There are many techniques in farming that cater to the different growing conditions that farmers have to deal with. For example, there’s the use of natural inputs to produce healthy and chemical free food. For Rafael Lardizabal Pagaling, founder and owner of Zennor Hydroponics Farm in Palauig, Zambales, the niche for him was soilless farming. 

“In April 2015, we bought a plot in Zambales that was supposedly to be put up as a private kindergarten school. But we ended up farming instead. We planted hundreds of dorset mangoes, rice, vegetables, as well as [raising] some chickens and a carabao,” Pagaling said. However, his interest in farming has diverted from the conventional way when he became inspired with the European way of growing food.

Rafael Lardizabal Pagaling travelled to different countries to learn about hydroponic farming systems. Over the course of 2015, Pagaling visited different farms with David Robert Parsons, a British national, in the United Kingdom and other countries in Europe where he learned as much as he could from other farmers. By the end of the year, he met Marilou Stromgren, a Filipina nurse based in Zambales at the time. 

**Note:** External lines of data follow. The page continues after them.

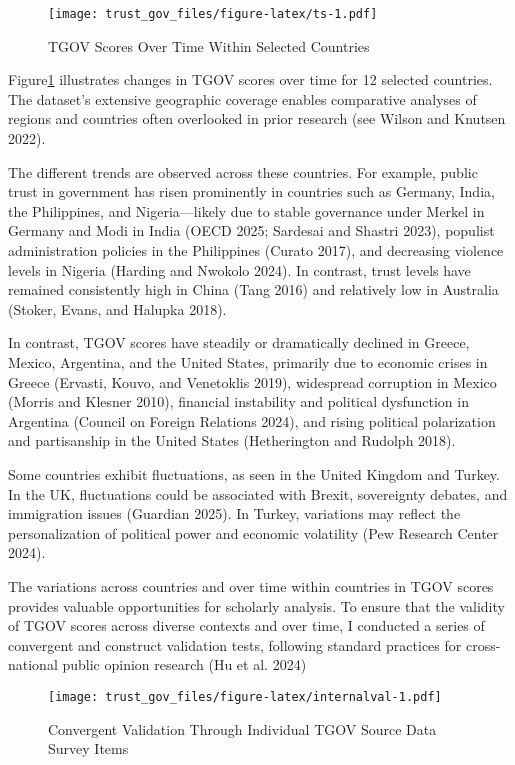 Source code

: \documentclass[
  12pt,
]{article}
\begin{document}
\begin{figure}
\centering
\texttt{[image: trust\_gov\_files/figure-latex/ts-1.pdf]}
\caption{\label{fig:ts}TGOV Scores Over Time Within Selected Countries \label{ts_plots}}
\end{figure}

Figure\nobreakspace{}\ref{ts_plots} illustrates changes in TGOV scores over time for 12 selected countries.
The dataset's extensive geographic coverage enables comparative analyses of regions and countries often overlooked in prior research (see Wilson and Knutsen 2022).

The different trends are observed across these countries.
For example, public trust in government has risen prominently in countries such as Germany, India, the Philippines, and Nigeria---likely due to stable governance under Merkel in Germany and Modi in India (OECD 2025; Sardesai and Shastri 2023), populist administration policies in the Philippines (Curato 2017), and decreasing violence levels in Nigeria (Harding and Nwokolo 2024).
In contrast, trust levels have remained consistently high in China (Tang 2016) and relatively low in Australia (Stoker, Evans, and Halupka 2018).

In contrast, TGOV scores have steadily or dramatically declined in Greece, Mexico, Argentina, and the United States, primarily due to economic crises in Greece (Ervasti, Kouvo, and Venetoklis 2019), widespread corruption in Mexico (Morris and Klesner 2010), financial instability and political dysfunction in Argentina (Council on Foreign Relations 2024), and rising political polarization and partisanship in the United States (Hetherington and Rudolph 2018).

Some countries exhibit fluctuations, as seen in the United Kingdom and Turkey.
In the UK, fluctuations could be associated with Brexit, sovereignty debates, and immigration issues (Guardian 2025).
In Turkey, variations may reflect the personalization of political power and economic volatility (Pew Research Center 2024).

The variations across countries and over time within countries in TGOV scores provides valuable opportunities for scholarly analysis.
To ensure that the validity of TGOV scores across diverse contexts and over time, I conducted a series of convergent and construct validation tests, following standard practices for cross-national public opinion research (Hu et al. 2024)

\begin{figure}
\centering
\texttt{[image: trust\_gov\_files/figure-latex/internalval-1.pdf]}
\caption{\label{fig:internalval}Convergent Validation Through Individual TGOV Source Data Survey Items \label{inter_val}}
\end{figure}
\end{document}
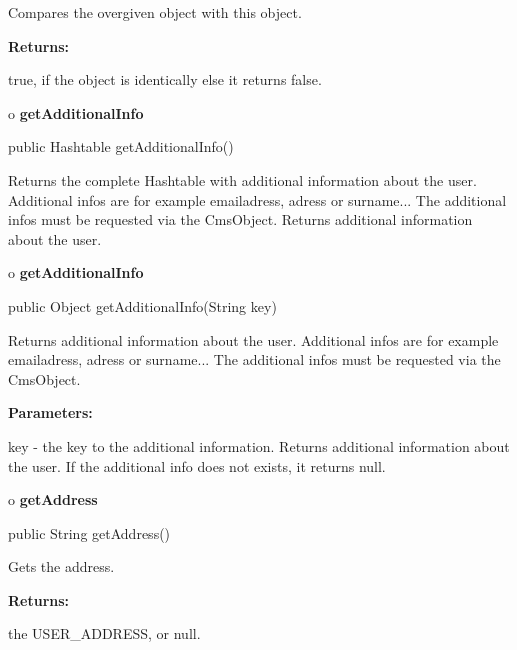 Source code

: \begin{description}
\htmlDD Compares the overgiven object with this object. 

\begin{description}
\item {\bf Returns:}  

true, if the object is identically else it returns false.  
\end{description}

\end{description}

o {\bf getAdditionalInfo} 

\begin{PRE}
 public Hashtable getAdditionalInfo()
\end{PRE}

\begin{description}
\htmlDD Returns the complete Hashtable with additional information about the
user. Additional infos are for example emailadress, adress or surname... The
additional infos must be requested via the CmsObject. Returns additional
information about the user. 

\end{description}

o {\bf getAdditionalInfo} 

\begin{PRE}
 public Object getAdditionalInfo(String key)
\end{PRE}

\begin{description}
\htmlDD Returns additional information about the user. Additional infos are
for example emailadress, adress or surname... The additional infos must be
requested via the CmsObject. 

\begin{description}
\item {\bf Parameters:}  

key - the key to the additional information. Returns additional information
about the user. If the additional info does not exists, it returns null.  
\end{description}

\end{description}

o {\bf getAddress} 

\begin{PRE}
 public String getAddress()
\end{PRE}

\begin{description}
\htmlDD Gets the address. 

\begin{description}
\item {\bf Returns:}  

the USER\_ADDRESS, or null.  
\end{description}

\end{description}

“She introduced me to an Italian who we decided to call Mr. Pino. He was working in Indonesia as a hydroponics consultant and installer. We exchanged ideas and some of the knowledge that I gained during my travels,” Pagaling said. By 2016, Pagaling began hydroponics farming and he asked his three brothers, Rene, Michael, and Jonathan to help start building a greenhouse measuring 12 by 14 feet that can hold 700 green leafy vegetables and 72 fruit-bearing vegetables.